Once the line containing "among those so far studied." is found in the entries below, restate it and each following line word for word, stopping after the line containing "masses $0.26 \mjupiter$".

(Given entries Opens)

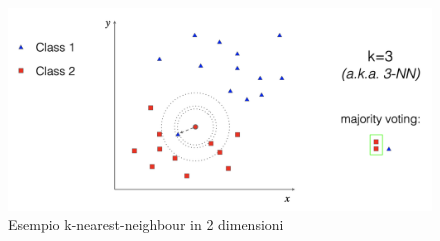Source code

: \begin{figure}
    \centering
    \includegraphics[width=\textwidth]{immagini/knn.png}
    \caption{Esempio k-nearest-neighbour in 2 dimensioni}
    \label{fig:knn}
\end{figure}

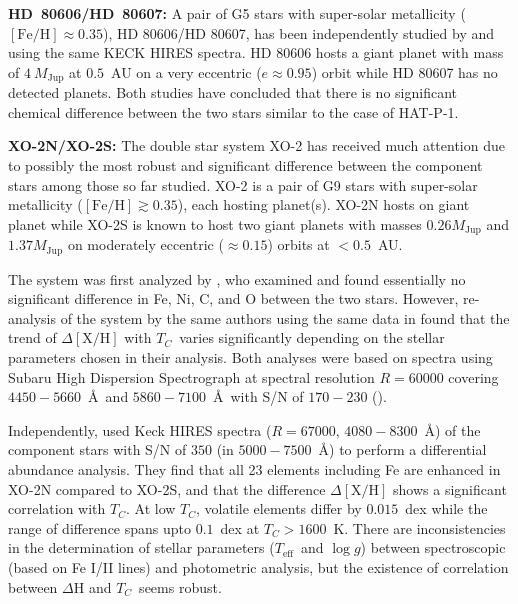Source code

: \documentclass[modern, letterpaper]{aastex61}
\newcommand*\elem[1]{\ensuremath{\mathrm{#1}}}
\newcommand*\elemH[1]{\ensuremath{[\mathrm{#1}/\elem{H}]}}
\newcommand*\teff{\ensuremath{T_\mathrm{eff}}}
\newcommand*\logg{\ensuremath{\log{g}}}
\newcommand*{\feh}{\ensuremath{\elemH{Fe}}}
\newcommand{\Tcondens}{\ensuremath{T_C}}
\newcommand{\mjupiter}{\ensuremath{M_\mathrm{Jup}}}
\begin{document}
{\bf HD~80606/HD~80607:}
A pair of G5 stars with super-solar metallicity ($\feh \approx 0.35$),
HD 80606/HD 80607, has been independently studied by
\citealt{Saffe:2015aa} and \citealt{Mack:2016aa} using the same KECK HIRES
spectra. HD 80606 hosts a giant planet with mass of $4~\mjupiter$ at $0.5$~AU
on a very eccentric ($e\approx0.95$) orbit while HD 80607 has no detected
planets.
Both studies have concluded that there is no significant
chemical difference between the two stars similar to the case of HAT-P-1.

{\bf XO-2N/XO-2S:}
The double star system XO-2 has received much attention due to
possibly the most robust and significant difference between the component stars
among those so far studied.
XO-2 is a pair of G9 stars with super-solar metallicity ($\feh \gtrsim 0.35$),
each hosting planet(s).
XO-2N hosts on giant planet while XO-2S is known to host two giant planets with
masses $0.26 \mjupiter$ and $1.37 \mjupiter$ on moderately eccentric ($\approx
0.15$) orbits at $<0.5$~AU.

The system was first analyzed by \citealt{Teske:2013aa}, who examined and found
essentially no significant difference in Fe, Ni, C, and O between the two
stars.
However, re-analysis of the system by the same authors using the same data in
\citealt{Teske:2015aa} found that the trend of $\Delta\elemH{X}$ with
\Tcondens\ varies significantly depending on the stellar parameters chosen in
their analysis. Both analyses were based on spectra
using Subaru High Dispersion Spectrograph at spectral resolution $R=60000$
covering $4450-5660$~\AA\ and $5860-7100$~\AA\ with S/N of $170-230$
(\citealt{Teske:2013aa}).

Independently, \citealt{Ramirez:2015aa} used Keck HIRES spectra ($R=67000$,
$4080-8300$~\AA) of the component stars with S/N of $350$ (in $5000-7500$~\AA)
to perform a differential abundance analysis.
They find that all 23 elements including Fe are enhanced in XO-2N
compared to XO-2S, and that the difference $\Delta\elemH{X}$ shows
a significant correlation with \Tcondens.
At low \Tcondens, volatile elements differ by $0.015$~dex
while the range of difference spans upto $0.1$~dex at $\Tcondens>1600$~K.
There are inconsistencies in the determination of stellar parameters
(\teff\ and \logg) between spectroscopic (based on Fe I/II lines)
and photometric analysis,
but the existence of correlation between $\Delta\elem{H}$ and
\Tcondens\ seems robust.
\end{document}
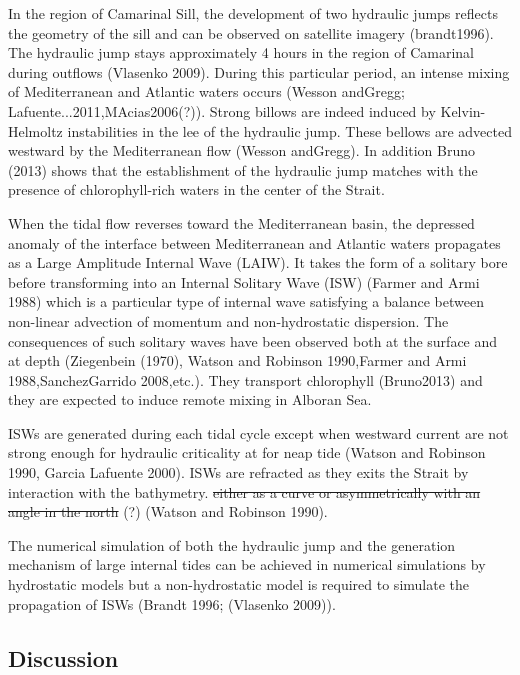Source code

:  \color{blue}In the region of Camarinal Sill, the \color{blue} development of two hydraulic jumps reflects the geometry of the sill and can be observed on satellite imagery (brandt1996). The hydraulic jump stays approximately 4 hours in the region of Camarinal during outflows (Vlasenko 2009). \color{blue} During this particular period, an intense mixing of Mediterranean and Atlantic waters occurs (Wesson andGregg; Lafuente...2011,MAcias2006(?)). \color{blue} Strong billows are indeed induced by \color{blue} Kelvin-Helmoltz instabilities in the lee of the hydraulic jump. These bellows are advected westward by the Mediterranean flow (Wesson andGregg). In addition Bruno (2013) shows that the establishment of the hydraulic jump matches with the presence of chlorophyll-rich waters in the center of the Strait. \color{black}

\color{blue}When the tidal flow reverses toward the Mediterranean basin, the depressed anomaly of the interface between Mediterranean and Atlantic waters propagates as a Large Amplitude Internal Wave (LAIW). It takes the form of a solitary bore before transforming into an Internal Solitary Wave (ISW) (Farmer and Armi 1988) which is a particular type of internal wave satisfying a balance between non-linear advection of momentum and non-hydrostatic dispersion. The consequences of such solitary waves \color{black} have been observed both at the surface and at depth (Ziegenbein (1970), Watson and Robinson 1990,Farmer and Armi 1988,SanchezGarrido 2008,etc.). They transport chlorophyll (Bruno2013) and \color{blue} they are expected to induce \color{black} remote mixing in Alboran Sea.

ISWs are generated during each tidal cycle except when westward current are not strong enough for hydraulic criticality at for neap tide (Watson and Robinson 1990, Garcia Lafuente 2000). \color{blue} ISWs are refracted as they exits the Strait by interaction with the bathymetry. \sout{either as a curve or asymmetrically with an angle in the north} (?) \color{black} (Watson and Robinson 1990).

 \color{blue}The numerical simulation of both the hydraulic jump and the generation mechanism of large internal tides can be achieved in numerical simulations by hydrostatic models but a non-hydrostatic model is required to simulate the propagation of ISWs (Brandt 1996; (Vlasenko 2009)). \color{black}



\subsection{Discussion}

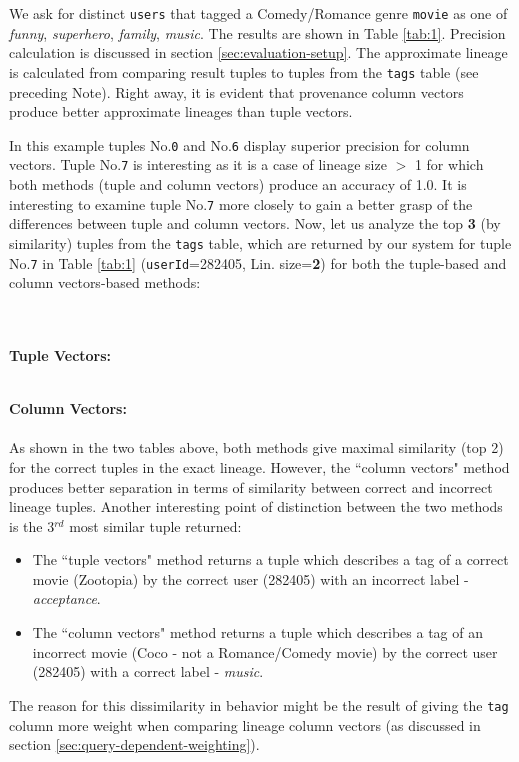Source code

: % 
\begin{example-withrun}\label{experiment:1}



We ask for distinct \texttt{users} that tagged a Comedy/Romance genre \texttt{movie} as one of \textit{funny}, \textit{superhero}, \textit{family}, \textit{music}. The results are shown in Table \ref{tab:1}. Precision calculation is discussed in section \ref{sec:evaluation-setup}. The approximate lineage is calculated from comparing result tuples to tuples from the \texttt{tags} table (see preceding Note). Right away, it is evident that provenance column vectors produce better approximate lineages than tuple vectors.\\
\par In this example tuples No.\texttt{0} and No.\texttt{6} display superior precision for column vectors. Tuple No.\texttt{7} is  interesting as it is a case of lineage size $>$ 1 for which both methods (tuple and column vectors) produce an accuracy of 1.0.
It is interesting to examine tuple No.\texttt{7} more closely to gain a better grasp of the differences between tuple and column vectors.
Now, let us analyze the top \textbf{3} (by similarity) tuples from the \texttt{tags} table, which are returned by our system for tuple No.\texttt{7} in Table \ref{tab:1} (\texttt{userId}=282405, Lin. size=\textbf{2}) for both the tuple-based and column vectors-based methods:\\\\\\
\par\textbf{Tuple Vectors:}\\
\\
\par\textbf{Column Vectors:}\\

\\
As shown in the two tables above, both methods give maximal similarity (top 2) for the correct tuples in the exact lineage. However, the ``column vectors" method produces better separation in terms of similarity between correct and incorrect lineage tuples. Another interesting point of distinction between the two methods is the 3$^{rd}$ most similar tuple returned:
\begin{itemize}
    \item The ``tuple vectors" method returns a tuple which describes a tag of a correct movie (Zootopia) by the correct user (282405) with an incorrect label - \textit{acceptance}.
    \item The ``column vectors" method returns a tuple which describes a tag of an incorrect movie (Coco - not a Romance/Comedy movie) by the correct user (282405) with a correct label - \textit{music}.
\end{itemize}
The reason for this dissimilarity in behavior might be the result of giving the \texttt{tag} column more weight when comparing lineage column vectors (as discussed in section \ref{sec:query-dependent-weighting}).

\end{example-withrun}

(Given entries Closes)

● **Answer for this exercise**
among those so far studied.
XO-2 is a pair of G9 stars with super-solar metallicity ($\feh \gtrsim 0.35$),
each hosting planet(s).
XO-2N hosts on giant planet while XO-2S is known to host two giant planets with
masses $0.26 \mjupiter$ and $1.37 \mjupiter$ on moderately eccentric ($\approx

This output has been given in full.